AVAILABLE RECORDS Start Marker
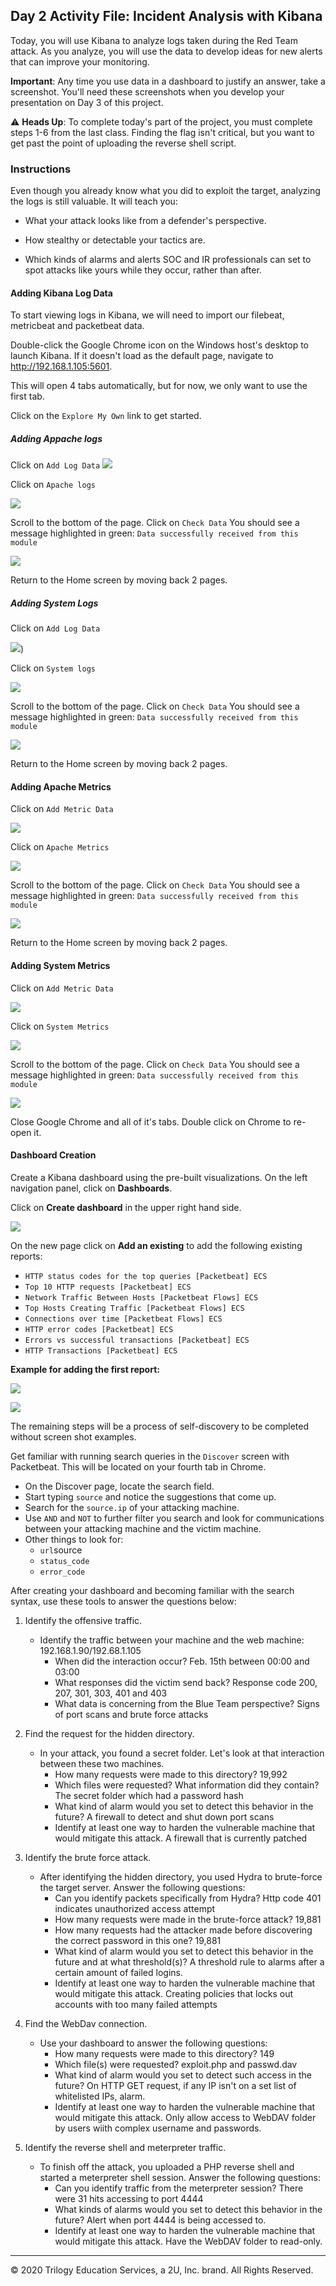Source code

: 
## Day 2 Activity File: Incident Analysis with Kibana


Today, you will use Kibana to analyze logs taken during the Red Team attack. As you analyze, you will use the data to develop ideas for new alerts that can improve your monitoring.

**Important**: Any time you use data in a dashboard to justify an answer, take a screenshot. You'll need these screenshots when you develop your presentation on Day 3 of this project.

:warning: **Heads Up**: To complete today's part of the project, you must complete steps 1-6 from the last class. Finding the flag isn't critical, but you want to get past the point of uploading the reverse shell script.

### Instructions

Even though you already know what you did to exploit the target, analyzing the logs is still valuable. It will teach you:
- What your attack looks like from a defender's perspective.

- How stealthy or detectable your tactics are.

- Which kinds of alarms and alerts SOC and IR professionals can set to spot attacks like yours while they occur, rather than after.



#### Adding Kibana Log Data

To start viewing logs in Kibana, we will need to import our filebeat, metricbeat and packetbeat data.

Double-click the Google Chrome icon on the Windows host's desktop to launch Kibana. If it doesn't load as the default page, navigate to http://192.168.1.105:5601.

This will open 4 tabs automatically, but for now, we only want to use the first tab.

Click on the `Explore My Own` link to get started.

##### Adding Appache logs
Click on `Add Log Data`
![](../../../Images/Elk-setup-2/Add_logs.png)

Click on `Apache logs` 

![](../../../Images/Elk-setup-2/apache_logs.png)

Scroll to the bottom of the page. 
Click on `Check Data`
You should see a message highlighted in green: `Data successfully received from this module`

![](../../../Images/Elk-setup-2/apache_data.png)

Return to the Home screen by moving back 2 pages.

##### Adding System Logs
Click on `Add Log Data`


![](../../../Images/Elk-setup-2/Add_logs.png))


Click on `System logs` 

![](../../../Images/Elk-setup-2/system_logs.png)

Scroll to the bottom of the page. 
Click on `Check Data`
You should see a message highlighted in green: `Data successfully received from this module`

![](../../../Images/Elk-setup-2/system_data.png)

Return to the Home screen by moving back 2 pages.

#### Adding Apache Metrics
Click on `Add Metric Data`

![](../../../Images/Elk-setup-2/add_metrics.png)

Click on `Apache Metrics` 

![](../../../Images/Elk-setup-2/apache_metrics.png)

Scroll to the bottom of the page. 
Click on `Check Data`
You should see a message highlighted in green: `Data successfully received from this module`

![](../../../Images/Elk-setup-2/apache_metrics_data.png)

Return to the Home screen by moving back 2 pages.

#### Adding System Metrics
Click on `Add Metric Data`

![](../../../Images/Elk-setup-2/add_metrics.png)

Click on `System Metrics` 

![](../../../Images/Elk-setup-2/system_metrics.png)

Scroll to the bottom of the page. 
Click on `Check Data`
You should see a message highlighted in green: `Data successfully received from this module`

![](../../../Images/Elk-setup-2/system_metrics_data.png)

Close Google Chrome and all of it's tabs. Double click on Chrome to re-open it.

#### Dashboard Creation

Create a Kibana dashboard using the pre-built visualizations. On the left navigation panel, click on **Dashboards**.

Click on **Create dashboard** in the upper right hand side. 

![](../../../Images/Elk-setup-2/create_dashboard.png)

On the new page click on **Add an existing** to add the following existing reports:

- `HTTP status codes for the top queries [Packetbeat] ECS`
- `Top 10 HTTP requests [Packetbeat] ECS`
- `Network Traffic Between Hosts [Packetbeat Flows] ECS`
- `Top Hosts Creating Traffic [Packetbeat Flows] ECS`
- `Connections over time [Packetbeat Flows] ECS`
- `HTTP error codes [Packetbeat] ECS`
- `Errors vs successful transactions [Packetbeat] ECS`
- `HTTP Transactions [Packetbeat] ECS`

**Example for adding the first report:**

![](../../../Images/Elk-setup-2/add_existing.png)

![](../../../Images/Elk-setup-2/search.png)

The remaining steps will be a process of self-discovery to be completed without screen shot examples.

Get familiar with running search queries in the `Discover` screen with Packetbeat. This will be located on your fourth tab in Chrome. 

- On the Discover page, locate the search field.
- Start typing `source` and notice the suggestions that come up.
- Search for the `source.ip` of your attacking machine.
- Use `AND` and `NOT` to further filter you search and look for communications between your attacking machine and the victim machine.
- Other things to look for: 
	- `url`source
	- `status_code`
	- `error_code`

After creating your dashboard and becoming familiar with the search syntax, use these tools to answer the questions below:


1. Identify the offensive traffic.
   - Identify the traffic between your machine and the web machine: 192.168.1.90/192.68.1.105
     - When did the interaction occur? Feb. 15th between 00:00 and 03:00
     - What responses did the victim send back? Response code 200, 207, 301, 303, 401 and 403
     - What data is concerning from the Blue Team perspective? Signs of port scans and brute force attacks

2. Find the request for the hidden directory.
   - In your attack, you found a secret folder. Let's look at that interaction between these two machines.
     - How many requests were made to this directory? 19,992
     - Which files were requested? What information did they contain? The secret folder which had a password hash
     - What kind of alarm would you set to detect this behavior in the future? A firewall to detect and shut down port scans
     - Identify at least one way to harden the vulnerable machine that would mitigate this attack. A firewall that is currently patched

3. Identify the brute force attack.
   - After identifying the hidden directory, you used Hydra to brute-force the target server. Answer the following questions:
     - Can you identify packets specifically from Hydra? Http code 401 indicates unauthorized access attempt
     - How many requests were made in the brute-force attack? 19,881
     - How many requests had the attacker made before discovering the correct password in this one? 19,881
     - What kind of alarm would you set to detect this behavior in the future and at what threshold(s)? A threshold rule to alarms after a certain amount of failed logins.
     - Identify at least one way to harden the vulnerable machine that would mitigate this attack. Creating policies that locks out accounts with too many failed attempts
4. Find the WebDav connection.
   - Use your dashboard to answer the following questions:
     - How many requests were made to this directory? 149
     - Which file(s) were requested? exploit.php and passwd.dav
     - What kind of alarm would you set to detect such access in the future? On HTTP GET request, if any IP isn't on a set list of whitelisted IPs, alarm.
     - Identify at least one way to harden the vulnerable machine that would mitigate this attack. Only allow access to WebDAV folder by users wiith complex username and passwords.

5. Identify the reverse shell and meterpreter traffic.
   - To finish off the attack, you uploaded a PHP reverse shell and started a meterpreter shell session. Answer the following questions:
     - Can you identify traffic from the meterpreter session? There were 31 hits accessing to port 4444
     - What kinds of alarms would you set to detect this behavior in the future? Alert when port 4444 is being accessed to.
     - Identify at least one way to harden the vulnerable machine that would mitigate this attack. Have the WebDAV folder to read-only.


---
© 2020 Trilogy Education Services, a 2U, Inc. brand. All Rights Reserved.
AVAILABLE RECORDS End Marker
**PROBLEM REQUIREMENTS**: Whichever lines of the records above hold the word "vulnerable" should all be copied out.

**EXERCISE OUTPUT**:
     - Identify at least one way to harden the vulnerable machine that would mitigate this attack. A firewall that is currently patched
     - Identify at least one way to harden the vulnerable machine that would mitigate this attack. Creating policies that locks out accounts with too many failed attempts
     - Identify at least one way to harden the vulnerable machine that would mitigate this attack. Only allow access to WebDAV folder by users wiith complex username and passwords.
     - Identify at least one way to harden the vulnerable machine that would mitigate this attack. Have the WebDAV folder to read-only.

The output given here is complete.